Ob Gabriel auch - wie sonst bei Erstbesuchen ausländischer Politiker in Nordkorea üblich - gleich nach seiner Ankunft einen Kranz an den 20 Meter hohen Bronzestatuen für den in Nordkorea gottähnlich verehrten Staatsgründer Kim Il Sung und seinen Sohn und Nachfolger Kim Jong Il niedergelegt hat, ist nicht überliefert. Nach einer "privaten" Reise, wie Gabriel sie vor seinem Abflug tituliert hatte, sieht das alles aber so oder so nicht aus.

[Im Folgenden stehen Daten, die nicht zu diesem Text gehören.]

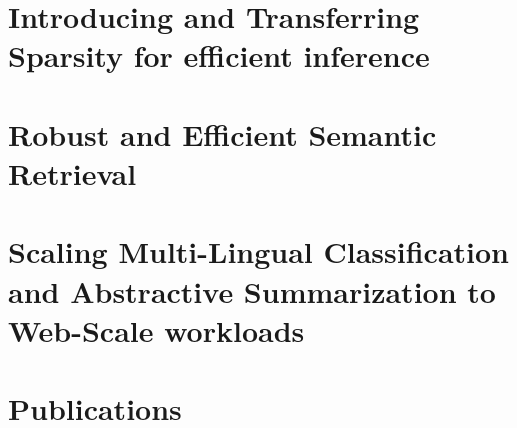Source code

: \section{Introducing and Transferring Sparsity for efficient inference}
\label{app:sparsity}
\section{Robust and Efficient Semantic Retrieval}
\label{app:retrieval}

\section{Scaling Multi-Lingual Classification and Abstractive Summarization to Web-Scale workloads}
\label{app:scaling-workload}

\section{Publications}
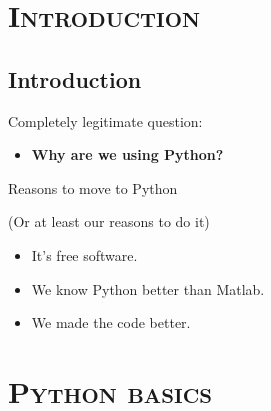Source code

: \documentclass[xcolor=x11names, compress,handout]{beamer}
\renewcommand{\(}{\begin{columns}}
\renewcommand{\)}{\end{columns}}
\newcommand{\<}[1]{\begin{column}{#1}}
\renewcommand{\>}{\end{column}}
\begin{document}
\section{ \scshape Introduction}
\subsection{Introduction}
\begin{frame}{}
\large

Completely legitimate question:

\vfill
\pause

\begin{itemize}
  \item \textbf{\Large Why are we using Python?}
\end{itemize}

\vfill

\end{frame}

\begin{frame}{Reasons to move to Python}

  (Or at least our reasons to do it)

  \begin{itemize}
    \Large
    \newcommand{\myitem}{\vfill \pause \item[{\color{darkgreen}\checkmark}]}
    \myitem It's free software.
    \myitem We know Python better than Matlab.
    \myitem We made the code better.
  \end{itemize}

\end{frame}


\section{\scshape Python basics}
\end{document}
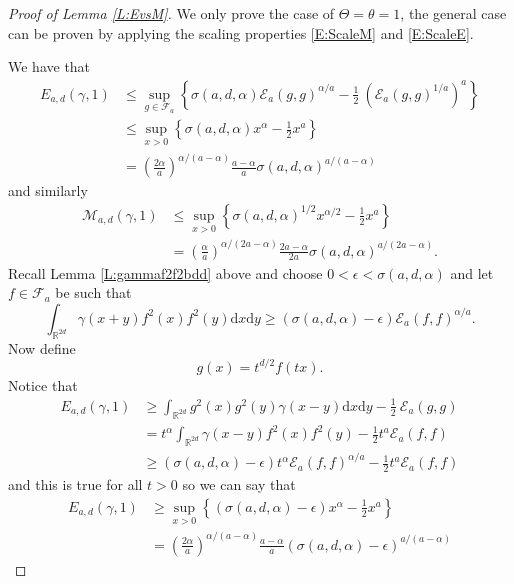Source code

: \documentclass[a4paper,11pt]{article}
\numberwithin{equation}{section}
\numberwithin{equation}{section}
\theoremstyle{plain}
\theoremstyle{definition}
\newcommand{\ud}{\ensuremath{\mathrm{d} }}
\newcommand{\R}{\mathbb{R}}
\begin{document}
\begin{proof}[Proof of Lemma \ref{L:EvsM}]
  We only prove the case of $\Theta=\theta=1$, the general case can be proven by applying the scaling properties \eqref{E:ScaleM} and \eqref{E:ScaleE}.

  We have that
  \begin{align}
    E_{a,d}(\gamma,1)
    & \le \sup_{g\in \mathcal{F}_a} \left\{ \sigma(a,d,\alpha) \mathcal{E}_a(g,g)^{\alpha/a} - \frac{1}{2}\: (\mathcal{E}_a(g,g)^{1/a})^a \right\} \nonumber \\
    & \le \sup_{x>0} \left\{ \sigma(a,d,\alpha) x^\alpha - \frac{1}{2}x^a \right\} \nonumber                                                                 \\
    & = \left(\frac{2\alpha}{a}\right)^{\alpha/(a-\alpha)}\frac{a-\alpha}{a}\sigma(a,d,\alpha)^{a/(a-\alpha)}
    \label{E:Eupperbound}
  \end{align}
  and similarly
  \begin{align}
    \mathcal{M}_{a,d}(\gamma,1)
    & \le \sup_{x > 0} \left\{ \sigma(a,d,\alpha)^{1/2} x^{\alpha/2} - \frac{1}{2} x^{a} \right\} \nonumber \\
    & = \left( \frac{\alpha}{a}\right)^{\alpha/(2a-\alpha)} \frac{2a-\alpha}{2a}\sigma(a,d,\alpha)^{a/(2a-\alpha)}.
    \label{E:Mupperbound}
  \end{align}
  Recall Lemma \ref{L:gammaf2f2bdd} above and choose $0 < \epsilon < \sigma(a,d,\alpha)$ and let
  $f\in \mathcal{F}_a$ be such that
  \[
    \int_{\R^{2d}} \gamma(x+y)f^2(x)f^2(y) \ud x \ud y \ge (\sigma(a,d,\alpha)-\epsilon) \mathcal{E}_a(f,f)^{\alpha/a}.
  \]
  Now define
  \[
    g(x) = t^{d/2}f(tx).
  \]
  Notice that
  \begin{align*}
    E_{a,d}(\gamma,1)
    & \ge \int_{\R^{2d}} g^2(x)g^2(y) \gamma(x-y)\ud x\ud y - \frac{1}{2}\: \mathcal{E}_a(g,g)    \\
    & = t^\alpha \int_{\R^{2d}} \gamma(x-y) f^2(x)f^2(y) -     \frac{1}{2} t^a \mathcal{E}_a(f,f) \\
    & \ge (\sigma(a,d,\alpha)-\epsilon) t^{\alpha} \mathcal{E}_a(f,f)^{\alpha/a} - \frac{1}{2} t^a \mathcal{E}_a(f,f)
  \end{align*}
  and this is true for all $t>0$ so we can say that
  \begin{align*}
    E_{a,d}(\gamma,1)
    & \ge \sup_{x>0} \left\{ (\sigma(a,d,\alpha)-\epsilon) x^\alpha - \frac{1}{2} x^a \right\} \nonumber \\
    & = \left(\frac{2\alpha}{a}\right)^{\alpha/(a-\alpha)}\frac{a-\alpha}{a}(\sigma(a,d,\alpha)-\epsilon)^{a/(a-\alpha)}

\end{align*}
\end{proof}
\end{document}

Sigmar Gabriel rechtfertigt sich mit Donald Trump
Um seine Reise zu rechtfertigen, hat Gabriel ausgerechnet US-Präsident Donald Trump bemüht. "Nachdem Donald Trump sich zweimal mit dem Diktator dort getroffen hat, finde ich, kann man mal gucken", sagte er vergangene Woche. Er wolle "Witterung" aufnehmen zu einem Land in einer Situation, die "nicht so völlig weg ist von der deutschen Teilung".
Gabriel hat sich schon als Außenminister für Korea interessiert. Er wollte unbedingt zumindest mal von der Südseite die entmilitarisierte Zone um die Grenze des geteilten Landes besichtigen. Die Reise war schon in Planung, dann kam das Aus als Außenminister.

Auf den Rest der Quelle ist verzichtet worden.